June 6, 2023

A Great Game Ruined

April 17, 2018 by · 2 Comments 

This past Saturday (April 14, 2018) my family and I ventured to FNB Park in Harrisburg, PA for the contest between the home town Senators, the Nationals affiliate in the AA Eastern League, and the Bowie Baysox, an Orioles affiliate. As life-long Baltimore fans, we were eager to see the Baby Birds play, and the game was everything we could ask for.

Two batters in, the Baysox took the lead on a home run to left center by first baseman, Corban Joseph, the brother of Oriole catcher, Caleb Joseph. The Senators tied it in the bottom of the first off top pitching prospect Hunter Harvey, despite Harvey’s fastball topping out at 99MPH on the stadium radar gun.

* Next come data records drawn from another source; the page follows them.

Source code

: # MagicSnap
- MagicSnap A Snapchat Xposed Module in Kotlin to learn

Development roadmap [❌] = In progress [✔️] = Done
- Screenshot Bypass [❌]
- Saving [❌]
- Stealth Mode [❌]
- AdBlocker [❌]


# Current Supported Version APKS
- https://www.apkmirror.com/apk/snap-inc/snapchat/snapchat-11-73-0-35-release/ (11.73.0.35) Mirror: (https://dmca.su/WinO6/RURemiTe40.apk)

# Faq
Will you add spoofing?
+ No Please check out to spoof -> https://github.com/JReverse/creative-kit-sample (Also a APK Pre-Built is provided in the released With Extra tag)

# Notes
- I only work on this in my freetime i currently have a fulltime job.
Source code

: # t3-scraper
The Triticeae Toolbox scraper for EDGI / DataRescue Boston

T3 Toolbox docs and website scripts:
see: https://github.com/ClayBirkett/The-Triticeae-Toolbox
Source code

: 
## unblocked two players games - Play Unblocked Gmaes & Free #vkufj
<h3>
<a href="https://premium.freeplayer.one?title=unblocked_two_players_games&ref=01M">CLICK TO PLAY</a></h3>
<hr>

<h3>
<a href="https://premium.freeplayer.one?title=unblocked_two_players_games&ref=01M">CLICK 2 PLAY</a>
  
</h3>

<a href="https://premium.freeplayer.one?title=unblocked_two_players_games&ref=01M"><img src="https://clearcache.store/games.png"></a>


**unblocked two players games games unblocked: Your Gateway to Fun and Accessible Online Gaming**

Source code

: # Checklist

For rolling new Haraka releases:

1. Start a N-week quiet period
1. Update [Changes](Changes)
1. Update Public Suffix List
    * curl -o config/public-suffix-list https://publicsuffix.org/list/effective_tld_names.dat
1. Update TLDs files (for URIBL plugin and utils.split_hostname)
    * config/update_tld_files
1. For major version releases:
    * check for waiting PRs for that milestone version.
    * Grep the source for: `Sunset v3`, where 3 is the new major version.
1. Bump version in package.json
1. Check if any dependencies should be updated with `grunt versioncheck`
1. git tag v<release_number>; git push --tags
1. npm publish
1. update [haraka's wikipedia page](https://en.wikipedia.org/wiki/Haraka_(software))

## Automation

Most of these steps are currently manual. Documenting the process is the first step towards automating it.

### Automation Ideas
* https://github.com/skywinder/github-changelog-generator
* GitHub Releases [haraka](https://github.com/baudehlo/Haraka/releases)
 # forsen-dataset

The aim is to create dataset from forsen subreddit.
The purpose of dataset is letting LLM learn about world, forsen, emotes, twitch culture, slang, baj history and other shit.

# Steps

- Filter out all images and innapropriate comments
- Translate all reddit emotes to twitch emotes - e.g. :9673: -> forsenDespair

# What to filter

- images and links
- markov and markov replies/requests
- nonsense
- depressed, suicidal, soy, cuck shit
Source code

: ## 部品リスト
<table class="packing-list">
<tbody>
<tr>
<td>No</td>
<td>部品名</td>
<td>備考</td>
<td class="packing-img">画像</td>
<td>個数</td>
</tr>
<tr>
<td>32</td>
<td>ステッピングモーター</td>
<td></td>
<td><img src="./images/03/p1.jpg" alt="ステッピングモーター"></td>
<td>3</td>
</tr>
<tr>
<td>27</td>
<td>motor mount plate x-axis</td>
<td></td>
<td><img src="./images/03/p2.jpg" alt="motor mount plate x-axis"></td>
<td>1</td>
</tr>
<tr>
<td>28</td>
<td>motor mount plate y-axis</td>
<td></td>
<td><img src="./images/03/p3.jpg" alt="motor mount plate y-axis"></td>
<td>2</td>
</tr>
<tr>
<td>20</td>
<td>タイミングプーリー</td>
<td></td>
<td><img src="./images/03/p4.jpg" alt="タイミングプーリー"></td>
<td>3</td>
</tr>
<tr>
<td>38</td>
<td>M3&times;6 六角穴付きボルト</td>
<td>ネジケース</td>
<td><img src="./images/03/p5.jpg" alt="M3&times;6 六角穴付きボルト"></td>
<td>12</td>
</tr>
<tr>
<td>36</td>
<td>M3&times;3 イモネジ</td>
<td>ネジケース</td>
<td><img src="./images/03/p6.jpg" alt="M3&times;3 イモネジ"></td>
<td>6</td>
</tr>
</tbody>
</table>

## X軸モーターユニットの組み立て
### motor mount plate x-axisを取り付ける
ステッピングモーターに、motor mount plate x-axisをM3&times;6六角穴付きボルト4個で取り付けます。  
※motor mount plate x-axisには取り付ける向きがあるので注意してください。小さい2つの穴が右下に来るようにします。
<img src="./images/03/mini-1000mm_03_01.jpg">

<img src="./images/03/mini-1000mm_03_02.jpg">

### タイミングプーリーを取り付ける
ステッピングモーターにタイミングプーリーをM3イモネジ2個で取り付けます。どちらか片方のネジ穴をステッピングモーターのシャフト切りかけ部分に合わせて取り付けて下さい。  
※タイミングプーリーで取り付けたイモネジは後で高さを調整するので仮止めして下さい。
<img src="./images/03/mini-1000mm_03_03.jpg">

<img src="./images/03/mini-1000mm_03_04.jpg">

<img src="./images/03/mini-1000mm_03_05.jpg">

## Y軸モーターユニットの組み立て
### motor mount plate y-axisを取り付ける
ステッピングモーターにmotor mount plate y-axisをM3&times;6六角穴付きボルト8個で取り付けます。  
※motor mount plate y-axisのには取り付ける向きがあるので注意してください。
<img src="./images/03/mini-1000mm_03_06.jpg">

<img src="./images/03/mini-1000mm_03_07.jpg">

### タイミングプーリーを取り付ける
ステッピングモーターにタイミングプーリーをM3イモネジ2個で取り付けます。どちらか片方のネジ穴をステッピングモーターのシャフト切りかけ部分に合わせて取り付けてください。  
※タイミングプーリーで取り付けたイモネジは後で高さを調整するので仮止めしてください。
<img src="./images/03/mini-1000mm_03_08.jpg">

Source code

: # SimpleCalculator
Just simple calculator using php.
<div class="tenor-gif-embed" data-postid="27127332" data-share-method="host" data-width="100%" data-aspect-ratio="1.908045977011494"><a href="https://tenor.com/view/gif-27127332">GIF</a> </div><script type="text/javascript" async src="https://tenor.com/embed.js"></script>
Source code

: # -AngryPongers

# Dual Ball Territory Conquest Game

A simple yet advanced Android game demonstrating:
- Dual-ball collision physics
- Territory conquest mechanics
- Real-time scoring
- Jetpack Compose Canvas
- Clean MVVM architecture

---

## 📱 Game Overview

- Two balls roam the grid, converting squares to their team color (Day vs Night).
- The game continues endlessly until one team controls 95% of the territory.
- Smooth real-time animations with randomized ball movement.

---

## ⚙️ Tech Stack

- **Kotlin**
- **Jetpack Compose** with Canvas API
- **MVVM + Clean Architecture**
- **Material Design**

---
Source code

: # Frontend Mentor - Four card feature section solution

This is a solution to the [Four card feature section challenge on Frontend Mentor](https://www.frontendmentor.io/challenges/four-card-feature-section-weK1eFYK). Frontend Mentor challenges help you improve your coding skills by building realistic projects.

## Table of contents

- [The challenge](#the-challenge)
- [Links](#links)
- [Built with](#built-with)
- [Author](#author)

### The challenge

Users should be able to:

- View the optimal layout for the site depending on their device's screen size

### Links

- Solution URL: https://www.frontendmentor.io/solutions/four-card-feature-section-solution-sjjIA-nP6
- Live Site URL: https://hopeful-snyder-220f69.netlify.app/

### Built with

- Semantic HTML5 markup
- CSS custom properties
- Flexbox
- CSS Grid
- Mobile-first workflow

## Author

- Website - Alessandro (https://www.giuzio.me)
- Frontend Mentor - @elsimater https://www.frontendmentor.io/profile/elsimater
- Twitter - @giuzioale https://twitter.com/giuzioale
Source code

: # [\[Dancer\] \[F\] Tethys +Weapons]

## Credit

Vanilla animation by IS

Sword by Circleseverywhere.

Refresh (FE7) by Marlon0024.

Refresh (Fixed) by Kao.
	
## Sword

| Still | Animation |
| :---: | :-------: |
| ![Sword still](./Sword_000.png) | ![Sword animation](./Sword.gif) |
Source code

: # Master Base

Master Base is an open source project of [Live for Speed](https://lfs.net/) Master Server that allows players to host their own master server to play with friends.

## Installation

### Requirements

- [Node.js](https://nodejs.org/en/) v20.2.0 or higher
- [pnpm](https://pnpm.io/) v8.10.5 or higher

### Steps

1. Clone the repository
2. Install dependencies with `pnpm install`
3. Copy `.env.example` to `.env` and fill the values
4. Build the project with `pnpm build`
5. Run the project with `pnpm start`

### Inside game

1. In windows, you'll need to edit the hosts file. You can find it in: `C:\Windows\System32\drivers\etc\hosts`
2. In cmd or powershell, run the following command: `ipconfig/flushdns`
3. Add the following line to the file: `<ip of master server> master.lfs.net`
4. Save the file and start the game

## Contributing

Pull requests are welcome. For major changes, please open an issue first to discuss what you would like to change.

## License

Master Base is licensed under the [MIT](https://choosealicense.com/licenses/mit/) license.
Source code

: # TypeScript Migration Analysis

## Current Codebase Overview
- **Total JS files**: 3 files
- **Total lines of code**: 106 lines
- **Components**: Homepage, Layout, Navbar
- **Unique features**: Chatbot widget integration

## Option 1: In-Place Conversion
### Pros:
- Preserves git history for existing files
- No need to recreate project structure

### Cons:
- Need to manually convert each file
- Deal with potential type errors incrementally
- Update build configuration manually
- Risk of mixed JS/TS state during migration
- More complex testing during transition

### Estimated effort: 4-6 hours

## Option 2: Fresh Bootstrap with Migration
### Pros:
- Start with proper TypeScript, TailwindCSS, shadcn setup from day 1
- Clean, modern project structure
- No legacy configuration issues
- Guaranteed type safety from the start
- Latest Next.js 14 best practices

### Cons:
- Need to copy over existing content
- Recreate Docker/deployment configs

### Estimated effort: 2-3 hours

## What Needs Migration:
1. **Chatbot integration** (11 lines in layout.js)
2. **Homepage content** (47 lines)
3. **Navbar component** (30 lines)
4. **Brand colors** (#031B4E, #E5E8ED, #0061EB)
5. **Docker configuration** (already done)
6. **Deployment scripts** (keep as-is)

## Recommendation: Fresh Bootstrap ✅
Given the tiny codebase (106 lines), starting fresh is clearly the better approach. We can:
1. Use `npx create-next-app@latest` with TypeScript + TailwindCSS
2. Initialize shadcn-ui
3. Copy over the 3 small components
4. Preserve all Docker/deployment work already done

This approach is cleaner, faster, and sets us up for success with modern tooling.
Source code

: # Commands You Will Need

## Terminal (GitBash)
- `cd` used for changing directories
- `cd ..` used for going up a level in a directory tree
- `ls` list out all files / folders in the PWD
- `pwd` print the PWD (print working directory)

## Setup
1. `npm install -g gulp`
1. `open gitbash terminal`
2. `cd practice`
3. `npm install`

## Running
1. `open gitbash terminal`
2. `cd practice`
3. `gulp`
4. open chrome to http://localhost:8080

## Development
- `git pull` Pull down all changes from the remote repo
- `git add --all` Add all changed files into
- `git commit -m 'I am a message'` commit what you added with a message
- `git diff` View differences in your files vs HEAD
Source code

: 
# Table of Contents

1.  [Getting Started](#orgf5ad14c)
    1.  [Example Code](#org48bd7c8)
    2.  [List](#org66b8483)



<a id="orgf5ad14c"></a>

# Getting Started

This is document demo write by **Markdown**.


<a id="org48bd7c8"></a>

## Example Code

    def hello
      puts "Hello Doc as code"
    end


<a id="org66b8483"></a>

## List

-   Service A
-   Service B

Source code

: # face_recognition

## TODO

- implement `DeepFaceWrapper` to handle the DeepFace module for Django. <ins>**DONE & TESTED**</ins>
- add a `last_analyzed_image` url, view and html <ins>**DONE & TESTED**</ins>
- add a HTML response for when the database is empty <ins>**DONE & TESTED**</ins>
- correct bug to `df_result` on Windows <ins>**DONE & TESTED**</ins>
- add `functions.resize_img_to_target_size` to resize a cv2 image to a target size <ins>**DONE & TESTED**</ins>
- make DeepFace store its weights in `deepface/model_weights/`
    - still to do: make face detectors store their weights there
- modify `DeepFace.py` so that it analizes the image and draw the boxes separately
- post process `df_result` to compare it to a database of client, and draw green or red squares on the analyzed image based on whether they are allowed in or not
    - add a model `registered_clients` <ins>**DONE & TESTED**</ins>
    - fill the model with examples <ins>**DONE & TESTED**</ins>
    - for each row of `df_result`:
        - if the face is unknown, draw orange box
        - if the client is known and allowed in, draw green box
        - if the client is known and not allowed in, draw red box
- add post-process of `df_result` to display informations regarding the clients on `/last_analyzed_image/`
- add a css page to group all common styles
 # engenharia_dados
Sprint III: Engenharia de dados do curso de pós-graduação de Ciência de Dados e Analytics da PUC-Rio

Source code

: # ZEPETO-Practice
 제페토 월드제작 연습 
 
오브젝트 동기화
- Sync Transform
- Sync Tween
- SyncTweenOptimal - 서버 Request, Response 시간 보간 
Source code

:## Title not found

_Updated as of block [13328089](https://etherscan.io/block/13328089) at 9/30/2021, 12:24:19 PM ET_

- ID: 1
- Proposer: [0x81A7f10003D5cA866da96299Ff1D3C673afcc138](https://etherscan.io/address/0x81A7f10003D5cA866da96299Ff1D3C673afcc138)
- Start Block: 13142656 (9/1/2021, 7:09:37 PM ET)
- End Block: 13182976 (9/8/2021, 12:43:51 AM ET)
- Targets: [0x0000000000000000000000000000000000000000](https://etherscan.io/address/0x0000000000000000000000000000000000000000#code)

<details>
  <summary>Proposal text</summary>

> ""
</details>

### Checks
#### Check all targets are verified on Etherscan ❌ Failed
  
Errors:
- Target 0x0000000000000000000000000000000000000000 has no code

Another top Oriole prospect, centerfielder Cedric Mullins hit a long homer to center field in the top of the third, but Harrisburg scored twice off Christian Binford in the bottom half of the frame. Austin Hays prevented another run with a strong, one-bounce throw home.

Mike Yastrzemski at bat for the Bowie Baysox

Bowie leftfielder, Mike Yastrzemski singled to ignite a three-run rally in the fourth that included a two-run double by Joseph. Harrisburg tied it up in the bottom of the fourth by scoring twice. The Senators added one in the sixth and it might have been more were it not for a spectacular diving catch in right by Hays. Harrisburg maintained a one-run lead heading into the ninth, but with two outs Cedric Mullins, who had reached on a fielder’s choice, took off with the pitch when the man of the night, Corban Joseph, singled to center. Gary Kendall, who was managing his 1,000th game for Bowie, never hesitated and waved the speedy Mullins all the way and he scored easily. In the bottom of the ninth, the Senators had the winning run on second base with two out when shortstop, Erik Salcedo fielded a grounder, but threw wide to first. The first-base umpire ruled that Joseph maintained the base just long enough to record the out before being pulled off by the errant throw. This prompted an old-fashioned argument from Senators skipper Matt LeCroy. He stomped, pleaded, and gestured with wide-eyed disbelief, but did not change the ump’s mind. (He clearly never uttered any magic words and remained in the game. From our view which was just down the first base line and two rows from the field, LeCroy had a legitimate beef.)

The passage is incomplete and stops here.